### Exercise aim
Look below for the lines from the one with "clúster de Spark" to the one with "Las aplicaciones de", and copy exactly those lines, both ends included.

### Provided data
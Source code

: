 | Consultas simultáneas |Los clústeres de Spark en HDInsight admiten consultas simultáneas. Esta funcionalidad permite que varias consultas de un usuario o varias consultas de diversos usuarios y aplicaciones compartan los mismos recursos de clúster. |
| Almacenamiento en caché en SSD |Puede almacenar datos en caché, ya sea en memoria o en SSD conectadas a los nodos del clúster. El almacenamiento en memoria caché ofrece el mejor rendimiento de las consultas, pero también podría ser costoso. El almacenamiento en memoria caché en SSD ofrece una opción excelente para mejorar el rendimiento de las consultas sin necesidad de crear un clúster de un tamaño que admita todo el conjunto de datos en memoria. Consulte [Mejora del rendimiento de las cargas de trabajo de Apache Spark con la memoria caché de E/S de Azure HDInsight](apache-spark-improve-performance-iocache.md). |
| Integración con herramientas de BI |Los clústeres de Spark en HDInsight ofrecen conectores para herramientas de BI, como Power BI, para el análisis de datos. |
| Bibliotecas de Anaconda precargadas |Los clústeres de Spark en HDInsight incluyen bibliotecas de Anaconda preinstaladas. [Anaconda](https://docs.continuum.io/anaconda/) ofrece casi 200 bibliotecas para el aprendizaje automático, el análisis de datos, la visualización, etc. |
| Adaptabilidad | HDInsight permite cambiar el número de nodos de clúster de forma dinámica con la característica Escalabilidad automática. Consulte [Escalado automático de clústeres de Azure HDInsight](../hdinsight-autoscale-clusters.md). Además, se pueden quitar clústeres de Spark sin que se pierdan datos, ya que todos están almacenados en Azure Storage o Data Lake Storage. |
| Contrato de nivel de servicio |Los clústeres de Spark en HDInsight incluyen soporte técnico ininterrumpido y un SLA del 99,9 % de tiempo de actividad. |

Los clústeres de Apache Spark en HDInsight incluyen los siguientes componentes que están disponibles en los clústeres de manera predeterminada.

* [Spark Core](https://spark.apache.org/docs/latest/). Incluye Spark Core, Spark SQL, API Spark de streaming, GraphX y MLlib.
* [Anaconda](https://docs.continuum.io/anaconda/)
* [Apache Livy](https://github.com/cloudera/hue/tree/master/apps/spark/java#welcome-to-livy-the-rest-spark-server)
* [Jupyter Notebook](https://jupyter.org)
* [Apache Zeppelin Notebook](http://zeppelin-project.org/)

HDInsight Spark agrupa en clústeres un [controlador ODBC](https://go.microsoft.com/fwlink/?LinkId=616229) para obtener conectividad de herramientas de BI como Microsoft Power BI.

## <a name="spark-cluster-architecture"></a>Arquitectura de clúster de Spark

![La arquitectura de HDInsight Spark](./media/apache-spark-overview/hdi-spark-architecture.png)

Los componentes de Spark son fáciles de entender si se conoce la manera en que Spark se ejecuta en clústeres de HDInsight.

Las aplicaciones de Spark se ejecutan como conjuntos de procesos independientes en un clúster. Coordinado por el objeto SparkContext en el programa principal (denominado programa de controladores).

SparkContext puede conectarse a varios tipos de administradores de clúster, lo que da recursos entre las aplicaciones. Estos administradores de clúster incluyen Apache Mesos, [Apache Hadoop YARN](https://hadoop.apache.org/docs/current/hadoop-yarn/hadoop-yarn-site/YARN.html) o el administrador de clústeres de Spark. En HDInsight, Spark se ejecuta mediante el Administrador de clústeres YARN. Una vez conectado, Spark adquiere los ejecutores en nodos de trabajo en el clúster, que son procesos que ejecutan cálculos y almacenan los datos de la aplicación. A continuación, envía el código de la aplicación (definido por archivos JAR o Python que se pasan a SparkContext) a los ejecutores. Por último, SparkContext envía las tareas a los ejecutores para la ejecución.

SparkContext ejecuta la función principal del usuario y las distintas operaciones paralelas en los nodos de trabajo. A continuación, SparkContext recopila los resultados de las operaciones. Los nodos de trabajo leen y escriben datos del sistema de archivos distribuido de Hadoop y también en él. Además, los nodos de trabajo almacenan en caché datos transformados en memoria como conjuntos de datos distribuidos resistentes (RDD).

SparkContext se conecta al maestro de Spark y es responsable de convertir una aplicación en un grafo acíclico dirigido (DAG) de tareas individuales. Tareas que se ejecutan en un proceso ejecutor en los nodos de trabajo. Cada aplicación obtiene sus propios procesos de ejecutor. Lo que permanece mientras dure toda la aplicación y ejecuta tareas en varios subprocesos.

--

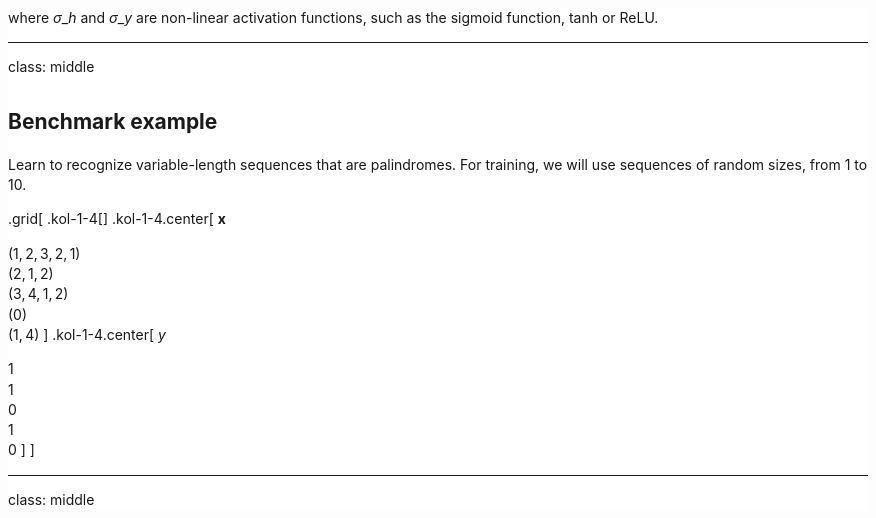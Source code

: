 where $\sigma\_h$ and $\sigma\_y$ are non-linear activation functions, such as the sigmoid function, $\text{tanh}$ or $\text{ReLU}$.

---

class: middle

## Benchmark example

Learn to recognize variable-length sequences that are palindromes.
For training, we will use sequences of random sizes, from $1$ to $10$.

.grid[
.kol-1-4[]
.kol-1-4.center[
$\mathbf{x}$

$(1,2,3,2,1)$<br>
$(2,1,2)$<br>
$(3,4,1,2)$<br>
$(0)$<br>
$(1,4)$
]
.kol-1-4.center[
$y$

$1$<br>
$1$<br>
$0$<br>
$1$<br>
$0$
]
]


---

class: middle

...

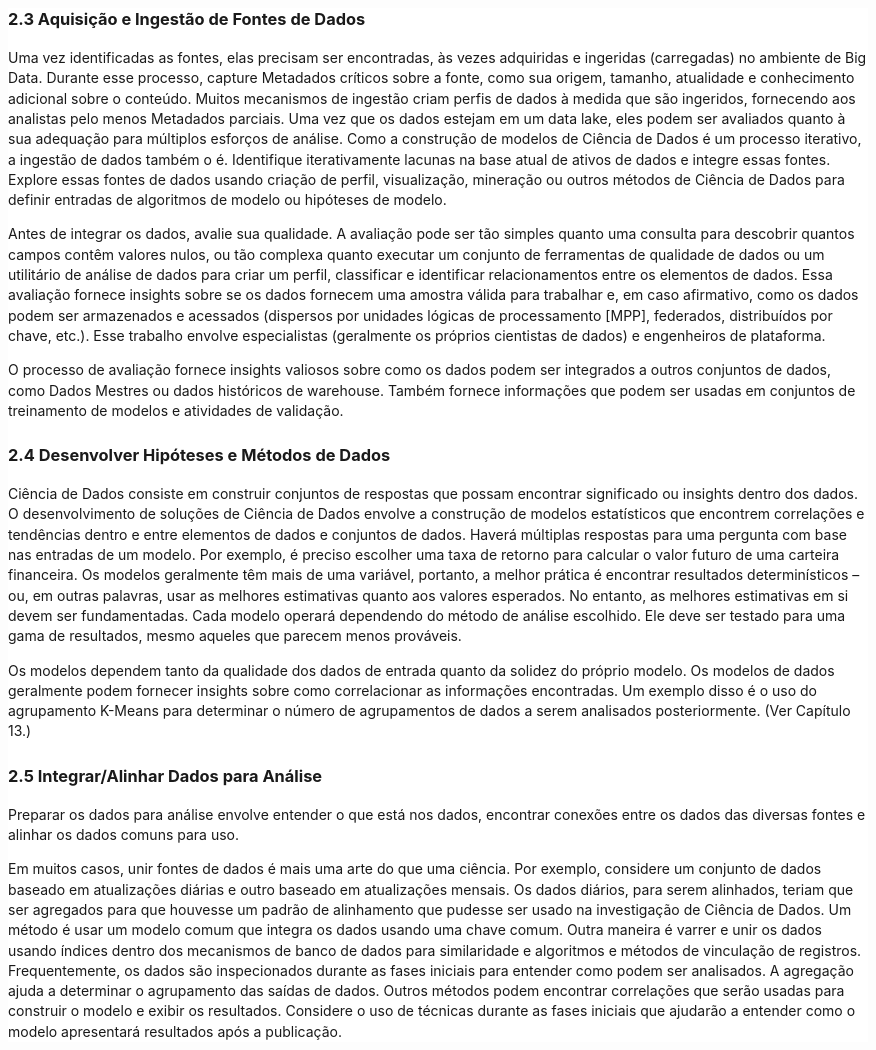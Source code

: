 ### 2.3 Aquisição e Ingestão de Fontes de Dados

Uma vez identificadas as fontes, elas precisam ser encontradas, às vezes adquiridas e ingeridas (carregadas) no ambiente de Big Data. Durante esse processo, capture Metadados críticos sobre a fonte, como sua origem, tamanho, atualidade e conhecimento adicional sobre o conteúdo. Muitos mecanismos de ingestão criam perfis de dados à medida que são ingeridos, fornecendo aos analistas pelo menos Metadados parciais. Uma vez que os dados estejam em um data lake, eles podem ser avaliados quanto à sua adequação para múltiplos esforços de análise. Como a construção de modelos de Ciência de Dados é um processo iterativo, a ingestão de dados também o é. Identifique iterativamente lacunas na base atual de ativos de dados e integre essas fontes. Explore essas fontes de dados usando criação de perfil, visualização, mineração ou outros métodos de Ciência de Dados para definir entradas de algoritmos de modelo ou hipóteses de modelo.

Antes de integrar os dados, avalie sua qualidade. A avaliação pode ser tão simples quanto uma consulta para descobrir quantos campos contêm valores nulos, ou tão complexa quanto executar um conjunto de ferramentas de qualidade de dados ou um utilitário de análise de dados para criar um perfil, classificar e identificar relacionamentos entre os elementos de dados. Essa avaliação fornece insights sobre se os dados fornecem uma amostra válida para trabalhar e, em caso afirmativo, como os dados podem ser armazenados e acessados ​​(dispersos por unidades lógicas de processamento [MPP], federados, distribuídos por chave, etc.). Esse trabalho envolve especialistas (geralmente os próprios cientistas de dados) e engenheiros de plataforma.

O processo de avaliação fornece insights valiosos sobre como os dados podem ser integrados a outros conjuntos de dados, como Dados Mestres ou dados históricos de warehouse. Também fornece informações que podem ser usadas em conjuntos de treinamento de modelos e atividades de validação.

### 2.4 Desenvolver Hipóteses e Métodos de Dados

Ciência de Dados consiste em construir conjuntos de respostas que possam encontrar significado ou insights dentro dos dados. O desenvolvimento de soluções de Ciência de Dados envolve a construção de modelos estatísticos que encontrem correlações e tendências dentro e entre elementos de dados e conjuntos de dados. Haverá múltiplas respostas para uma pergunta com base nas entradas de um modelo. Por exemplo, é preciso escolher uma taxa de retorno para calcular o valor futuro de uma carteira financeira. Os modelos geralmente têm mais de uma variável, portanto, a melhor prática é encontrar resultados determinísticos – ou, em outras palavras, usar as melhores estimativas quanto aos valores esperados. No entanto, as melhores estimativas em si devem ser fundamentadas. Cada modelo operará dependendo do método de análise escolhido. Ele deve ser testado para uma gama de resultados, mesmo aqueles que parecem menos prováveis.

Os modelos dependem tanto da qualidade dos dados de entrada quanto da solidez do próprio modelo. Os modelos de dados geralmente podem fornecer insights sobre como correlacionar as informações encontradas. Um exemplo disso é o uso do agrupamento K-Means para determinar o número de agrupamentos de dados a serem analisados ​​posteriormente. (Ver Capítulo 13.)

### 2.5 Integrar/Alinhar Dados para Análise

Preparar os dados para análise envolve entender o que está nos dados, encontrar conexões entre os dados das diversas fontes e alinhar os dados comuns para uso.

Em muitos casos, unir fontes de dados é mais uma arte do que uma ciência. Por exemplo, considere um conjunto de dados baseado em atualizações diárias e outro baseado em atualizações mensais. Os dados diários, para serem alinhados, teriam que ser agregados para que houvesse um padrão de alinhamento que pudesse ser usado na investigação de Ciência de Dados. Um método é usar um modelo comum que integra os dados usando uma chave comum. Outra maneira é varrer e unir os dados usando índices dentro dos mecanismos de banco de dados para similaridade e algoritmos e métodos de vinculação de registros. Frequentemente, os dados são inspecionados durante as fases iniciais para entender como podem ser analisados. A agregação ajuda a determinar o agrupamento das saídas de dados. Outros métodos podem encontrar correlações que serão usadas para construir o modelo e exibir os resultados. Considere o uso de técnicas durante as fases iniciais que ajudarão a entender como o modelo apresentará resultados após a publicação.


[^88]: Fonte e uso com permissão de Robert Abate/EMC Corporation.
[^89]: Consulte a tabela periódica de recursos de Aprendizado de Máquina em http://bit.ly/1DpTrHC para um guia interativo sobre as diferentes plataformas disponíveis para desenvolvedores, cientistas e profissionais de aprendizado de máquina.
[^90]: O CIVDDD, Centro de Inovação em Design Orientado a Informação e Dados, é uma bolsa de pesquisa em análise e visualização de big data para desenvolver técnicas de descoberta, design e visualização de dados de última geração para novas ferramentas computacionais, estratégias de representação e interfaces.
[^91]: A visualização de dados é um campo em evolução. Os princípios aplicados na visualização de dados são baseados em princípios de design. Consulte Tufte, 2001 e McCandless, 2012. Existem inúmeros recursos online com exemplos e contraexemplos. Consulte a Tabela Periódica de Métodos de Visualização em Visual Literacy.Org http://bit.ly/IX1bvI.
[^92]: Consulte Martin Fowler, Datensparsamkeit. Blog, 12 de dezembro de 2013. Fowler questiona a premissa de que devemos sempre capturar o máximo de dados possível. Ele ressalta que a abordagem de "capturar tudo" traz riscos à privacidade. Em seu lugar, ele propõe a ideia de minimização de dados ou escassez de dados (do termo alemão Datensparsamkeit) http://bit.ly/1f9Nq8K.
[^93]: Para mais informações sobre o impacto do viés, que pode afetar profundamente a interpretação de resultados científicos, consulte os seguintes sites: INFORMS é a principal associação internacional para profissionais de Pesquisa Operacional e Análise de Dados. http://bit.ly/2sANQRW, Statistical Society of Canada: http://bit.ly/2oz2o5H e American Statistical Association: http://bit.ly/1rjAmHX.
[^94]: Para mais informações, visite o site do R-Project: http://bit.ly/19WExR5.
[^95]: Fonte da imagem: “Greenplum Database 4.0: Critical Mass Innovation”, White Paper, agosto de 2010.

### Response area
## <a name="spark-cluster-architecture"></a>Arquitectura de clúster de Spark

![La arquitectura de HDInsight Spark](./media/apache-spark-overview/hdi-spark-architecture.png)

Los componentes de Spark son fáciles de entender si se conoce la manera en que Spark se ejecuta en clústeres de HDInsight.

Las aplicaciones de Spark se ejecutan como conjuntos de procesos independientes en un clúster. Coordinado por el objeto SparkContext en el programa principal (denominado programa de controladores).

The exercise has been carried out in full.